Oggi promette pioggia. La primavera padana è una roulette. Confidi nell’azzurro del mattino. Esci in camicia e giacca. Te ne vai a piedi per assaporarti il sole. E nel tempo di qualche minuto ti ritrovi sotto nuvolose capriole di temporale. Così, all’improvviso. Forse perché a Milano l’orizzonte non si vede. Lo guardi a pezzi il cielo. Tra una grondaia e la cima del palazzo di fronte. E quando ti accorgi delle nubi, è troppo tardi.

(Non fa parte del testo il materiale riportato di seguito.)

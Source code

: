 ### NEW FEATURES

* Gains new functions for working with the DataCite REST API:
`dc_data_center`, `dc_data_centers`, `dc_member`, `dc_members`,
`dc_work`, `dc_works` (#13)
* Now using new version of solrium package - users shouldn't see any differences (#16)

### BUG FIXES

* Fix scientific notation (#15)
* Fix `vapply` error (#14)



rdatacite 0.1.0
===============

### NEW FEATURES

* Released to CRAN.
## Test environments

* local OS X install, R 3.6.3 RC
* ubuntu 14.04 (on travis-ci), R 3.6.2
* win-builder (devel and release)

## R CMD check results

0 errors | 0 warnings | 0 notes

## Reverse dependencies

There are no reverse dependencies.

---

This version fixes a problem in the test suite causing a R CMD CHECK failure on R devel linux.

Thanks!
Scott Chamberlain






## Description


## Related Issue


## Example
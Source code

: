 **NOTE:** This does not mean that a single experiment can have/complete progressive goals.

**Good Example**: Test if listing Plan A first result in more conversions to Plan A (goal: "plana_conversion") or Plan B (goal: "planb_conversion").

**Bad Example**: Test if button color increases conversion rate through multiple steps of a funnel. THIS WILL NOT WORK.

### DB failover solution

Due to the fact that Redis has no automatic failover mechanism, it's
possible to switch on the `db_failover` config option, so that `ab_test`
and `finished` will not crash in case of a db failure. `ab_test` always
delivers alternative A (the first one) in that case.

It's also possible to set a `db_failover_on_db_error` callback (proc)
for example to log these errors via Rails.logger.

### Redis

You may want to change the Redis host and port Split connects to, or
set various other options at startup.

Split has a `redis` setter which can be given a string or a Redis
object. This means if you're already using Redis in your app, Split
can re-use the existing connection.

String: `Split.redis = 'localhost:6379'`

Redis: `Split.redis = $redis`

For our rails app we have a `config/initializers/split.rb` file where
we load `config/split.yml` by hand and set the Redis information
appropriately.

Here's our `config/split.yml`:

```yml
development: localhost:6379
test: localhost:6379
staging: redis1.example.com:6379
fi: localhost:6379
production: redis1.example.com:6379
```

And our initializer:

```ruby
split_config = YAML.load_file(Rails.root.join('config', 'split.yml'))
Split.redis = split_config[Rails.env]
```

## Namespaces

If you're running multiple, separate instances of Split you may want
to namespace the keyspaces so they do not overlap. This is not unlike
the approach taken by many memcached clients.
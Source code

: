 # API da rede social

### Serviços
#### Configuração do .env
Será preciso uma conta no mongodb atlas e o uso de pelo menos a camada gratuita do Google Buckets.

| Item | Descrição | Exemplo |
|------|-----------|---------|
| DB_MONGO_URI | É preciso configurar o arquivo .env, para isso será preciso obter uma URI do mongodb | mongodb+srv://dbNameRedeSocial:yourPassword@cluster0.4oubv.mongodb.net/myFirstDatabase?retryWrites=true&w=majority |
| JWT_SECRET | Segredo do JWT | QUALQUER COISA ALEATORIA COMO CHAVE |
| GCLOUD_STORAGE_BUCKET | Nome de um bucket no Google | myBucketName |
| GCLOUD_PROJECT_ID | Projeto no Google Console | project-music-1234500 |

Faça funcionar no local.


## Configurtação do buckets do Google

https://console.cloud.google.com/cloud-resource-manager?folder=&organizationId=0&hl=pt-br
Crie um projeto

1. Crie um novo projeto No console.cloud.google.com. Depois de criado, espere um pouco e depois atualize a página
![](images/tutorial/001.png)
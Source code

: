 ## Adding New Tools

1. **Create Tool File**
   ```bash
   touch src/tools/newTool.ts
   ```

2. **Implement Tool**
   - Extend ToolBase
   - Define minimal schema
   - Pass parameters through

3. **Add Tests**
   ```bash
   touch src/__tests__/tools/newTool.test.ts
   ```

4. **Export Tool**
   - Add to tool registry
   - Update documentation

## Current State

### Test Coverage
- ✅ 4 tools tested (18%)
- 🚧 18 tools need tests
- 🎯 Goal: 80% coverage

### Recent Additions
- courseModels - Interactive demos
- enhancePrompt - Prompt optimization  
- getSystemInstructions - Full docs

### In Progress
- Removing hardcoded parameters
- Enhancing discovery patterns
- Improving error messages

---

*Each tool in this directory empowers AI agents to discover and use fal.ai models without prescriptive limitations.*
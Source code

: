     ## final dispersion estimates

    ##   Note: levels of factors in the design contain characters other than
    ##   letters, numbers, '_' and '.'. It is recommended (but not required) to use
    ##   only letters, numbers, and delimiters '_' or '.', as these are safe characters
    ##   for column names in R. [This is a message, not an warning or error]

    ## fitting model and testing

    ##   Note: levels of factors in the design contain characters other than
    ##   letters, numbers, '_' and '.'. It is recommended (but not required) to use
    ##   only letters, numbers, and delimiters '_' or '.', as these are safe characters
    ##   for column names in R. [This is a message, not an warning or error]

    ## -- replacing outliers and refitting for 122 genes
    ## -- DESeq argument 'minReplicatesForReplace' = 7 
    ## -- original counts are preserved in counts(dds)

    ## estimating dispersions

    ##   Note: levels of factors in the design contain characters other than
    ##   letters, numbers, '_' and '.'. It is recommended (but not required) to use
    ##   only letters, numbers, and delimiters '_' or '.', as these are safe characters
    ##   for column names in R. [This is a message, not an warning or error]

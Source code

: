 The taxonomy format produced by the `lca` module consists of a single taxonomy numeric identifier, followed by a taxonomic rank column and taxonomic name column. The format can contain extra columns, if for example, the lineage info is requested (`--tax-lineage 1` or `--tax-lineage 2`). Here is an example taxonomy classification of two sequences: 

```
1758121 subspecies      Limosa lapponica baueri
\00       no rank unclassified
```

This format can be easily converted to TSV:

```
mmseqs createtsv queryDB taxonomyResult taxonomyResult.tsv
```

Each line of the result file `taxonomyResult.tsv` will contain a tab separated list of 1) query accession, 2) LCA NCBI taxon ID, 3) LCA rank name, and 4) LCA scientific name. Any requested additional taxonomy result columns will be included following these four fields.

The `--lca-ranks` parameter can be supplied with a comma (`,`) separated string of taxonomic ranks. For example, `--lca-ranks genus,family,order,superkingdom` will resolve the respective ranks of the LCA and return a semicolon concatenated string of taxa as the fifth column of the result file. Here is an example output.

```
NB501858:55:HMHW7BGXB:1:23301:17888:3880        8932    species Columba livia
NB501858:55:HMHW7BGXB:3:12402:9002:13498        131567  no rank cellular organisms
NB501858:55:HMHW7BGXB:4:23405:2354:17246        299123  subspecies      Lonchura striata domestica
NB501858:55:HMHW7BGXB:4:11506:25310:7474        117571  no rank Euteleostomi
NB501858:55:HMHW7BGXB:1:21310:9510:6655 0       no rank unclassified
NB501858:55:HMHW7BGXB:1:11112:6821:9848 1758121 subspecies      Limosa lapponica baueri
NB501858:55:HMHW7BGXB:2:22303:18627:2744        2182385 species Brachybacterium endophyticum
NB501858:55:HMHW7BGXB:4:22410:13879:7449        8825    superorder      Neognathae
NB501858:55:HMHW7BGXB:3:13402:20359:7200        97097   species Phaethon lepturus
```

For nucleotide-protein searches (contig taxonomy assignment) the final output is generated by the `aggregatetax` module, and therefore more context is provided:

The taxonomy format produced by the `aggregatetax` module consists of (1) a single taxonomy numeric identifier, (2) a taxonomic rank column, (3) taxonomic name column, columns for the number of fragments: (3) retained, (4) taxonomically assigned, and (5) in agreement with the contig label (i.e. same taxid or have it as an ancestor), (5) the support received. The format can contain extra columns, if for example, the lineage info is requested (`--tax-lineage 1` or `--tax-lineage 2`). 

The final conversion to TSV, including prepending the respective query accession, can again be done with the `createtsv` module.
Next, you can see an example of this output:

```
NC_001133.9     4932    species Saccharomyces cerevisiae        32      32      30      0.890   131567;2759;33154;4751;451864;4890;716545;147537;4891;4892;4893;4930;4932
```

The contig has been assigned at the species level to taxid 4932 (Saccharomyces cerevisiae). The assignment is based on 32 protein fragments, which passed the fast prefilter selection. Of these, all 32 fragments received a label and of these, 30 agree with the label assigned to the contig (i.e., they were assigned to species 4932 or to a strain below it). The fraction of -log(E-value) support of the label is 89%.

Una raffica di vento freddo scuote le facce smeraldo delle giovani foglie. Meglio affrettarsi. Superata l’edicola all’angolo, finisce il piacere. Il rumore dei motori e l’odore di smog riportano immediatamente al mondo. Si gira a sinistra. A metà di via Fatebenefratelli, la massiccia antichità della questura è un monumento al continuo faccia a faccia tra cittadini e criminali. A destra del portone, una lapide ricorda il punto dove il 17 maggio 1973 la bomba lanciata da Gianfranco Bertoli uccise quattro persone e ne ferì cinquantadue. Sotto la volta annerita di questo ingresso sono passati, in un senso o nell’altro, assassini, terroristi, mafiosi, politici corrotti, trafficanti, spacciatori, rapinatori, ladruncoli. E ogni giorno si muovono centinaia di poliziotti. L’agente di guardia si avvicina.
Buongiorno, dove deve andare?
Buongiorno, ho un appuntamento.
Il lasciapassare blu e bianco della sala stampa è sufficiente per entrare senza essere identificati. Bisogna prendere l’ascensore e superare un lungo corridoio. Lì in fondo si arriva all’ufficio dove mi aspettano. La porta è aperta.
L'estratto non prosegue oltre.